(Document images with source code)
= = = =

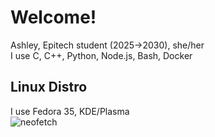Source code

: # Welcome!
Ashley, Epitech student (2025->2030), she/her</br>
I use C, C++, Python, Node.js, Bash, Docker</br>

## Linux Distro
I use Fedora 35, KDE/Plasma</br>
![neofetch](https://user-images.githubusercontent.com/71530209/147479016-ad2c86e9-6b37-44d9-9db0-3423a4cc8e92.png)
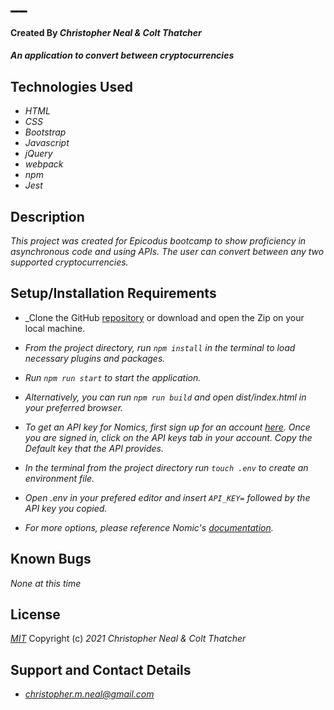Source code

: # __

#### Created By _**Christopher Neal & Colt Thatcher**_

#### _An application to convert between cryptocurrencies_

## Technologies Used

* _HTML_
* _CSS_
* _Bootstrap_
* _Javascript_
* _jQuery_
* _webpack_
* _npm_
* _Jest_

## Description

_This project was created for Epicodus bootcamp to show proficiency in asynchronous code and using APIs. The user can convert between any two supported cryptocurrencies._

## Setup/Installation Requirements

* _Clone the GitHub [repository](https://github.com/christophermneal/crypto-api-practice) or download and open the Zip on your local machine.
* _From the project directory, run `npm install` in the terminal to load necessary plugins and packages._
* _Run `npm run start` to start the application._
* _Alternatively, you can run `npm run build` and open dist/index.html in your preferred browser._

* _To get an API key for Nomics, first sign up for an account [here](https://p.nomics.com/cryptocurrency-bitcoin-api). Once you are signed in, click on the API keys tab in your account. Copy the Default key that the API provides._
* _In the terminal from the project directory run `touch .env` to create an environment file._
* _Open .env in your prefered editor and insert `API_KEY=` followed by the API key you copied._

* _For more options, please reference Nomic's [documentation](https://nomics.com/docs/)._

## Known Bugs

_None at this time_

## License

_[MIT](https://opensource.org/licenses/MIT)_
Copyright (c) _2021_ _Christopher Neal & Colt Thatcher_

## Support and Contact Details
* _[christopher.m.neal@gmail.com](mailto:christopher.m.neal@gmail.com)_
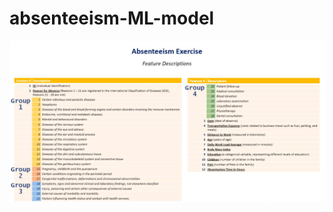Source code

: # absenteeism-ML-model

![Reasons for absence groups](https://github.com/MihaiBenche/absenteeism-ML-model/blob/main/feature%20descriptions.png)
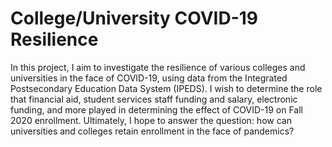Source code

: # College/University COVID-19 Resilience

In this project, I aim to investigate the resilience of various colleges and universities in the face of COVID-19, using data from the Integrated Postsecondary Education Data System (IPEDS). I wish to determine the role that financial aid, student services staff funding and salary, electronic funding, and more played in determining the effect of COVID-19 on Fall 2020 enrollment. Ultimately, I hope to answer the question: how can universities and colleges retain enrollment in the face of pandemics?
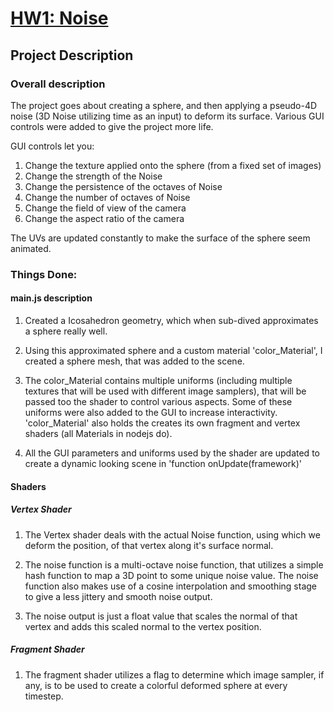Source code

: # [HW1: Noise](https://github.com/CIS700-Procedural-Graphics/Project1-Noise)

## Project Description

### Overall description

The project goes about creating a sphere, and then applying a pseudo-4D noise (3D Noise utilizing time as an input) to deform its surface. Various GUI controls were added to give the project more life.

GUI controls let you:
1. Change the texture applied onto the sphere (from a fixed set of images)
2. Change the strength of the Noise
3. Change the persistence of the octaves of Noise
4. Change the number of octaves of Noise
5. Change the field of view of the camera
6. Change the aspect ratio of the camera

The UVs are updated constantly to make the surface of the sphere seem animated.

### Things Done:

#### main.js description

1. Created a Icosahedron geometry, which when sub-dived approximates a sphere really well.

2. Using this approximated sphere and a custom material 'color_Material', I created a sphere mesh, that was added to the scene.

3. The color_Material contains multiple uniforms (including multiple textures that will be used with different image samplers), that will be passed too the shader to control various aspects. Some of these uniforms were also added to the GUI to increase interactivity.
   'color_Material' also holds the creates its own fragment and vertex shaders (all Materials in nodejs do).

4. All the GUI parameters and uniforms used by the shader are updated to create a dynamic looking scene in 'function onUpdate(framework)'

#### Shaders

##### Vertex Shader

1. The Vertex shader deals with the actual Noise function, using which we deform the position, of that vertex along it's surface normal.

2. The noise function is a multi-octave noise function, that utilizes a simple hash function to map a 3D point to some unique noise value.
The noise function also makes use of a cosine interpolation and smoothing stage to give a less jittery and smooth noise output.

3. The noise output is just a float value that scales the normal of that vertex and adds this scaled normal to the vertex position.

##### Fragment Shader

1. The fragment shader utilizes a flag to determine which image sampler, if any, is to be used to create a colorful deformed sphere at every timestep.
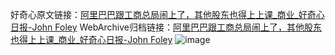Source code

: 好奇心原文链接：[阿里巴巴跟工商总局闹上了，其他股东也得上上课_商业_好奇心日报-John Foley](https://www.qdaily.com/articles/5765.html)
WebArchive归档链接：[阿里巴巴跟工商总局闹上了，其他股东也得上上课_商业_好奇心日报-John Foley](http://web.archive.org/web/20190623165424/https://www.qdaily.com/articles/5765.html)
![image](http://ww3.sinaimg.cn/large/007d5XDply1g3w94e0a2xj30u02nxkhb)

= = = =

EXERCISE REQUIREMENTS
Would you repeat exactly, and only, the lines from the start of the records above through the line containing "two supported cryptocurrencies._", with the pictures omitted?

EXERCISE RESULT
Source code

: # Welcome!
Ashley, Epitech student (2025->2030), she/her</br>
I use C, C++, Python, Node.js, Bash, Docker</br>

## Linux Distro
I use Fedora 35, KDE/Plasma</br>
![neofetch](https://user-images.githubusercontent.com/71530209/147479016-ad2c86e9-6b37-44d9-9db0-3423a4cc8e92.png)
Source code

: # __

#### Created By _**Christopher Neal & Colt Thatcher**_

#### _An application to convert between cryptocurrencies_

## Technologies Used

* _HTML_
* _CSS_
* _Bootstrap_
* _Javascript_
* _jQuery_
* _webpack_
* _npm_
* _Jest_

## Description

_This project was created for Epicodus bootcamp to show proficiency in asynchronous code and using APIs. The user can convert between any two supported cryptocurrencies._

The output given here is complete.